* Directions: Leave out the pictures and reproduce all of the data exactly.
Records for the task below:
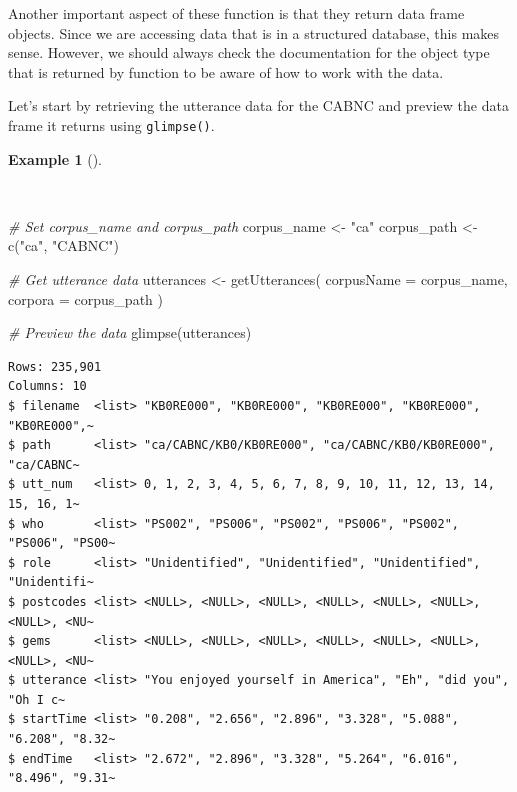 \documentclass[
  letterpaper,
]{latex/krantz}
\newenvironment{Shaded}{\begin{snugshade}}{\end{snugshade}}
\newcommand{\AttributeTok}[1]{\textcolor[rgb]{0.00,0.00,0.00}{#1}}
\newcommand{\CommentTok}[1]{\textcolor[rgb]{0.00,0.00,0.00}{\textit{#1}}}
\newcommand{\FunctionTok}[1]{\textcolor[rgb]{0.00,0.00,0.00}{#1}}
\newcommand{\NormalTok}[1]{\textcolor[rgb]{0.00,0.00,0.00}{#1}}
\newcommand{\OtherTok}[1]{\textcolor[rgb]{0.00,0.00,0.00}{#1}}
\newcommand{\StringTok}[1]{\textcolor[rgb]{0.00,0.00,0.00}{#1}}
\theoremstyle{definition}
\newtheorem{example}{Example}[chapter]
\theoremstyle{remark}
\begin{document}
Another important aspect of these function is that they return data
frame objects. Since we are accessing data that is in a structured
database, this makes sense. However, we should always check the
documentation for the object type that is returned by function to be
aware of how to work with the data.

Let's start by retrieving the utterance data for the CABNC and preview
the data frame it returns using \texttt{glimpse()}.

\begin{example}[]\protect\hypertarget{exm-acquire-get-utterances}{}\label{exm-acquire-get-utterances}

~

\begin{Shaded}
\begin{Highlighting}[]
\CommentTok{\# Set corpus\_name and corpus\_path}
\NormalTok{corpus\_name }\OtherTok{\textless{}{-}} \StringTok{"ca"}
\NormalTok{corpus\_path }\OtherTok{\textless{}{-}} \FunctionTok{c}\NormalTok{(}\StringTok{"ca"}\NormalTok{, }\StringTok{"CABNC"}\NormalTok{)}

\CommentTok{\# Get utterance data}
\NormalTok{utterances }\OtherTok{\textless{}{-}}
  \FunctionTok{getUtterances}\NormalTok{(}
    \AttributeTok{corpusName =}\NormalTok{ corpus\_name,}
    \AttributeTok{corpora =}\NormalTok{ corpus\_path}
\NormalTok{    )}

\CommentTok{\# Preview the data}
\FunctionTok{glimpse}\NormalTok{(utterances)}
\end{Highlighting}
\end{Shaded}

\begin{verbatim}
Rows: 235,901
Columns: 10
$ filename  <list> "KB0RE000", "KB0RE000", "KB0RE000", "KB0RE000", "KB0RE000",~
$ path      <list> "ca/CABNC/KB0/KB0RE000", "ca/CABNC/KB0/KB0RE000", "ca/CABNC~
$ utt_num   <list> 0, 1, 2, 3, 4, 5, 6, 7, 8, 9, 10, 11, 12, 13, 14, 15, 16, 1~
$ who       <list> "PS002", "PS006", "PS002", "PS006", "PS002", "PS006", "PS00~
$ role      <list> "Unidentified", "Unidentified", "Unidentified", "Unidentifi~
$ postcodes <list> <NULL>, <NULL>, <NULL>, <NULL>, <NULL>, <NULL>, <NULL>, <NU~
$ gems      <list> <NULL>, <NULL>, <NULL>, <NULL>, <NULL>, <NULL>, <NULL>, <NU~
$ utterance <list> "You enjoyed yourself in America", "Eh", "did you", "Oh I c~
$ startTime <list> "0.208", "2.656", "2.896", "3.328", "5.088", "6.208", "8.32~
$ endTime   <list> "2.672", "2.896", "3.328", "5.264", "6.016", "8.496", "9.31~
\end{verbatim}

\end{example}
\end{document}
End of Records for the task.
* Solution for this problem:
 \documentclass[
  letterpaper,
]{latex/krantz}
\newenvironment{Shaded}{\begin{snugshade}}{\end{snugshade}}
\newcommand{\AttributeTok}[1]{\textcolor[rgb]{0.00,0.00,0.00}{#1}}
\newcommand{\CommentTok}[1]{\textcolor[rgb]{0.00,0.00,0.00}{\textit{#1}}}
\newcommand{\FunctionTok}[1]{\textcolor[rgb]{0.00,0.00,0.00}{#1}}
\newcommand{\NormalTok}[1]{\textcolor[rgb]{0.00,0.00,0.00}{#1}}
\newcommand{\OtherTok}[1]{\textcolor[rgb]{0.00,0.00,0.00}{#1}}
\newcommand{\StringTok}[1]{\textcolor[rgb]{0.00,0.00,0.00}{#1}}
\theoremstyle{definition}
\newtheorem{example}{Example}[chapter]
\theoremstyle{remark}
\begin{document}
Another important aspect of these function is that they return data
frame objects. Since we are accessing data that is in a structured
database, this makes sense. However, we should always check the
documentation for the object type that is returned by function to be
aware of how to work with the data.

Let's start by retrieving the utterance data for the CABNC and preview
the data frame it returns using \texttt{glimpse()}.

\begin{example}[]\protect\hypertarget{exm-acquire-get-utterances}{}\label{exm-acquire-get-utterances}

~

\begin{Shaded}
\begin{Highlighting}[]
\CommentTok{\# Set corpus\_name and corpus\_path}
\NormalTok{corpus\_name }\OtherTok{\textless{}{-}} \StringTok{"ca"}
\NormalTok{corpus\_path }\OtherTok{\textless{}{-}} \FunctionTok{c}\NormalTok{(}\StringTok{"ca"}\NormalTok{, }\StringTok{"CABNC"}\NormalTok{)}

\CommentTok{\# Get utterance data}
\NormalTok{utterances }\OtherTok{\textless{}{-}}
  \FunctionTok{getUtterances}\NormalTok{(}
    \AttributeTok{corpusName =}\NormalTok{ corpus\_name,}
    \AttributeTok{corpora =}\NormalTok{ corpus\_path}
\NormalTok{    )}

\CommentTok{\# Preview the data}
\FunctionTok{glimpse}\NormalTok{(utterances)}
\end{Highlighting}
\end{Shaded}

\begin{verbatim}
Rows: 235,901
Columns: 10
$ filename  <list> "KB0RE000", "KB0RE000", "KB0RE000", "KB0RE000", "KB0RE000",~
$ path      <list> "ca/CABNC/KB0/KB0RE000", "ca/CABNC/KB0/KB0RE000", "ca/CABNC~
$ utt_num   <list> 0, 1, 2, 3, 4, 5, 6, 7, 8, 9, 10, 11, 12, 13, 14, 15, 16, 1~
$ who       <list> "PS002", "PS006", "PS002", "PS006", "PS002", "PS006", "PS00~
$ role      <list> "Unidentified", "Unidentified", "Unidentified", "Unidentifi~
$ postcodes <list> <NULL>, <NULL>, <NULL>, <NULL>, <NULL>, <NULL>, <NULL>, <NU~
$ gems      <list> <NULL>, <NULL>, <NULL>, <NULL>, <NULL>, <NULL>, <NULL>, <NU~
$ utterance <list> "You enjoyed yourself in America", "Eh", "did you", "Oh I c~
$ startTime <list> "0.208", "2.656", "2.896", "3.328", "5.088", "6.208", "8.32~
$ endTime   <list> "2.672", "2.896", "3.328", "5.264", "6.016", "8.496", "9.31~
\end{verbatim}

\end{example}
\end{document}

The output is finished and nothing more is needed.